*** Opening of Material for this exercise ***

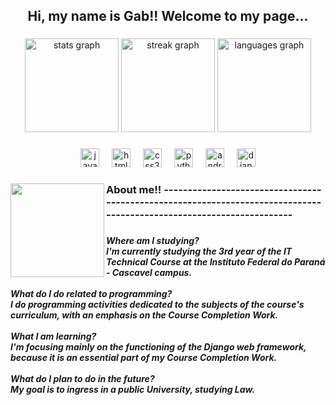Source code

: <h2 align="center">Hi, my name is Gab!! Welcome to my page...</h2>

###

<div align="center">
  <img src="https://github-readme-stats.vercel.app/api?username=helanski&hide_title=false&hide_rank=false&show_icons=true&include_all_commits=true&count_private=true&disable_animations=false&theme=graywhite&locale=en&hide_border=false" height="150" alt="stats graph"  />
  <img src="https://streak-stats.demolab.com?user=helanski&locale=en&mode=daily&theme=graywhite&hide_border=false&border_radius=5" height="150" alt="streak graph"  />
  <img src="https://github-readme-stats.vercel.app/api/top-langs?username=helanski&locale=en&hide_title=false&layout=compact&card_width=320&langs_count=5&theme=graywhite&hide_border=false" height="150" alt="languages graph"  />
</div>

###

<div align="center">
  <img src="https://img.shields.io/badge/JavaScript-F7DF1E?logo=javascript&logoColor=black&style=for-the-badge" height="30" alt="javascript logo"  />
  <img width="12" />
  <img src="https://img.shields.io/badge/HTML5-E34F26?logo=html5&logoColor=white&style=for-the-badge" height="30" alt="html5 logo"  />
  <img width="12" />
  <img src="https://img.shields.io/badge/CSS3-1572B6?logo=css3&logoColor=white&style=for-the-badge" height="30" alt="css3 logo"  />
  <img width="12" />
  <img src="https://img.shields.io/badge/Python-3776AB?logo=python&logoColor=white&style=for-the-badge" height="30" alt="python logo"  />
  <img width="12" />
  <img src="https://img.shields.io/badge/Android Studio-3DDC84?logo=androidstudio&logoColor=black&style=for-the-badge" height="30" alt="androidstudio logo"  />
  <img width="12" />
  <img src="https://img.shields.io/badge/Django-092E20?logo=django&logoColor=white&style=for-the-badge" height="30" alt="django logo"  />
</div>

###

<img align="left" height="150" src="https://avatarfiles.alphacoders.com/376/thumb-1920-376179.png"  />

###

<h3 align="left">About me!! ---------------------------------------------------------------------------------------------------------------------</h3>

###

<h5 align="left">Where am I studying? <br>I'm currently studying the 3rd year of the IT Technical Course at the Instituto Federal do Paraná - Cascavel campus. <br><br>What do I do related to programming? <br>I do programming activities dedicated to the subjects of the course's curriculum, with an emphasis on the Course Completion Work.<br><br>What I am learning? <br>I'm focusing mainly on the functioning of the Django web framework, because it is an essential part of my Course Completion Work.<br><br>What do I plan to do in the future?<br>My goal is to ingress in a public University, studying Law.</h5>

###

*** Close of Material for this exercise ***

Where an entry includes a picture, drop it, and print the rest of the material word for word.

Source code

: <h2 align="center">Hi, my name is Gab!! Welcome to my page...</h2>

###

<div align="center">
  <img src="https://github-readme-stats.vercel.app/api?username=helanski&hide_title=false&hide_rank=false&show_icons=true&include_all_commits=true&count_private=true&disable_animations=false&theme=graywhite&locale=en&hide_border=false" height="150" alt="stats graph"  />
  <img src="https://streak-stats.demolab.com?user=helanski&locale=en&mode=daily&theme=graywhite&hide_border=false&border_radius=5" height="150" alt="streak graph"  />
  <img src="https://github-readme-stats.vercel.app/api/top-langs?username=helanski&locale=en&hide_title=false&layout=compact&card_width=320&langs_count=5&theme=graywhite&hide_border=false" height="150" alt="languages graph"  />
</div>

###

<div align="center">
  <img src="https://img.shields.io/badge/JavaScript-F7DF1E?logo=javascript&logoColor=black&style=for-the-badge" height="30" alt="javascript logo"  />
  <img width="12" />
  <img src="https://img.shields.io/badge/HTML5-E34F26?logo=html5&logoColor=white&style=for-the-badge" height="30" alt="html5 logo"  />
  <img width="12" />
  <img src="https://img.shields.io/badge/CSS3-1572B6?logo=css3&logoColor=white&style=for-the-badge" height="30" alt="css3 logo"  />
  <img width="12" />
  <img src="https://img.shields.io/badge/Python-3776AB?logo=python&logoColor=white&style=for-the-badge" height="30" alt="python logo"  />
  <img width="12" />
  <img src="https://img.shields.io/badge/Android Studio-3DDC84?logo=androidstudio&logoColor=black&style=for-the-badge" height="30" alt="androidstudio logo"  />
  <img width="12" />
  <img src="https://img.shields.io/badge/Django-092E20?logo=django&logoColor=white&style=for-the-badge" height="30" alt="django logo"  />
</div>

###

<img align="left" height="150" src="https://avatarfiles.alphacoders.com/376/thumb-1920-376179.png"  />

###

<h3 align="left">About me!! ---------------------------------------------------------------------------------------------------------------------</h3>

###

<h5 align="left">Where am I studying? <br>I'm currently studying the 3rd year of the IT Technical Course at the Instituto Federal do Paraná - Cascavel campus. <br><br>What do I do related to programming? <br>I do programming activities dedicated to the subjects of the course's curriculum, with an emphasis on the Course Completion Work.<br><br>What I am learning? <br>I'm focusing mainly on the functioning of the Django web framework, because it is an essential part of my Course Completion Work.<br><br>What do I plan to do in the future?<br>My goal is to ingress in a public University, studying Law.</h5>

###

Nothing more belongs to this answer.